On Saturdays, I try and let Maria sleep late, she is a chore-obsessive and I have to sneak out of the bedroom with Red to go outside. If she wakes, she will jump up and rush outside to help. This morning, she was exhausted, she slept soundly. I went out and it was cold. Red did not notice.
I wonder what the neighbors make of this strange man running around the pasture in his nightshirt or robe. Maria does this for me on weekends if I am not paying attention. I realized as we went out that it was exactly a week ago at the same time that we noticed that Simon was not eating – a first for him, and a few minutes later I saw the strike strike him and knock him down.
Thursday night, Lenore died and her death crashed my website and shut down the blog and touched as deep a chord as I have ever seen struck in my life with animals. As always, I was surprised, I live in my life but do not always see it. Many thousands of people took the trouble to post comments and sent messages and talk about how she touched them. Many thousands more watched from a distance.
Lenore was the most cheerful of spirits, she brightened every space she was in, I always told her I thought she had an engine implanted in her tail, it never stopped, even at the end.
I was proud of telling the story of these wonderful creatures in words and photos, in a way that touched people, it is, after all, what I do. I must have done it well, I thought, for so many people to care.
This morning, when I went out to the cold pasture, I went to the gate with carrots for Lulu and Fanny – they are starting to bray – I felt Simon’s absence, there was no bone-rattling bray to greet me and get the day going. He always paused for a hug or kiss on the nose, and loved to try and grab some of the hay in my arms and knock me off balance. Before going out, I whispered for Lenore to come downstairs and eat, she needed no second plea, but she was not, of course, there. It is in the small things, I think, that you feel their loss.
Time is a cleanser, too. I want to remember Simon, but there is already no trace of him, even a few yards from his grave. The donkeys and the sheep gathered at the feeder peacefully. They were hungry and gentle this morning, Liam even stood and visited with Red for a few minutes, there was a sweet truce before Red turned and said enough, get back to your flock.
It is hard for me to believe it has been a week, it seems like yesterday. Time is a powerful thing, it lives in it’s own dimension, it heals and rushes along, the river of life. It pulls me forward, and challenges me.
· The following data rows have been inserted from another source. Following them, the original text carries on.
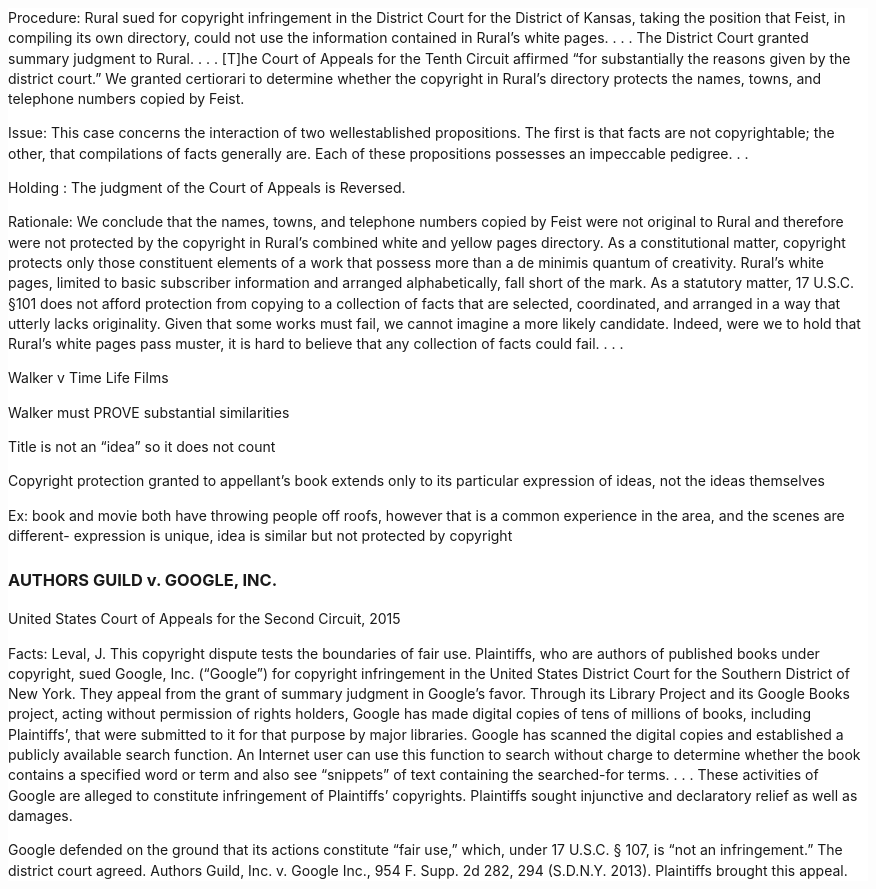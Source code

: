 Procedure: Rural sued for copyright infringement in the District Court for the District of Kansas, taking the position that Feist, in compiling its own directory, could not use the information contained in Rural’s white pages. . . . The District Court granted summary judgment to Rural. . . . [T]he Court of Appeals for the Tenth Circuit affirmed “for substantially the reasons given by the district court.” We granted certiorari to determine whether the copyright in Rural’s directory protects the names, towns, and telephone numbers copied by Feist.

Issue: This case concerns the interaction of two wellestablished propositions. The first is that facts are not copyrightable; the other, that compilations of facts generally are. Each of these propositions possesses an impeccable pedigree. . . 

Holding : The judgment of the Court of Appeals is Reversed.

Rationale: We conclude that the names, towns, and telephone numbers copied by Feist were not original to Rural and therefore were not protected by the copyright in Rural’s combined white and yellow pages directory. As a constitutional matter, copyright protects only those constituent elements of a work that possess more than a de minimis quantum of creativity. Rural’s white pages, limited to basic subscriber information and arranged alphabetically, fall short of the mark. As a statutory matter, 17 U.S.C. §101 does not afford protection from copying to a collection of facts that are selected, coordinated, and arranged in a way that utterly lacks originality. Given that some works must fail, we cannot imagine a more likely candidate. Indeed, were we to hold that Rural’s white pages pass muster, it is hard to believe that any collection of facts could fail. . . . 

Walker v Time Life Films

Walker must PROVE substantial similarities

Title is not an “idea” so it does not count

Copyright protection granted to appellant’s book extends only to its particular expression of ideas, not the ideas themselves

Ex: book and movie both have throwing people off roofs, however that is a common experience in the area, and the scenes are different- expression is unique, idea is similar but not protected by copyright

### AUTHORS GUILD v. GOOGLE, INC.

United States Court of Appeals for the Second Circuit, 2015

Facts: Leval, J. This copyright dispute tests the boundaries of fair use. Plaintiffs, who are authors of published books under copyright, sued Google, Inc. (“Google”) for copyright infringement in the United States District Court for the Southern District of New York. They appeal from the grant of summary judgment in Google’s favor. Through its Library Project and its Google Books project, acting without permission of rights holders, Google has made digital copies of tens of millions of books, including Plaintiffs’, that were submitted to it for that purpose by major libraries. Google has scanned the digital copies and established a publicly available search function. An Internet user can use this function to search without charge to determine whether the book contains a specified word or term and also see “snippets” of text containing the searched-for terms. . . . These activities of Google are alleged to constitute infringement of Plaintiffs’ copyrights. Plaintiffs sought injunctive and declaratory relief as well as damages.

Google defended on the ground that its actions constitute “fair use,” which, under 17 U.S.C. § 107, is “not an infringement.” The district court agreed. Authors Guild, Inc. v. Google Inc., 954 F. Supp. 2d 282, 294 (S.D.N.Y. 2013). Plaintiffs brought this appeal.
There are so many things to do. What a lucky old man I am: Make love, write books, take photos, talk to friends, feed animals, plot and scheme for the next chapter of my life, an ongoing story that pays no attention to time and does not walk for too long in lament and struggle and loss. On Tuesday, off to Disney World, then back home to face taxes, the winter, the crisis and mystery of life. I am grateful for it, all of it, so happy to have the chance to live and to feel so many things. There is nothing like being human, of the gift of feeling so much, my heart is no longer broken, it feels so much.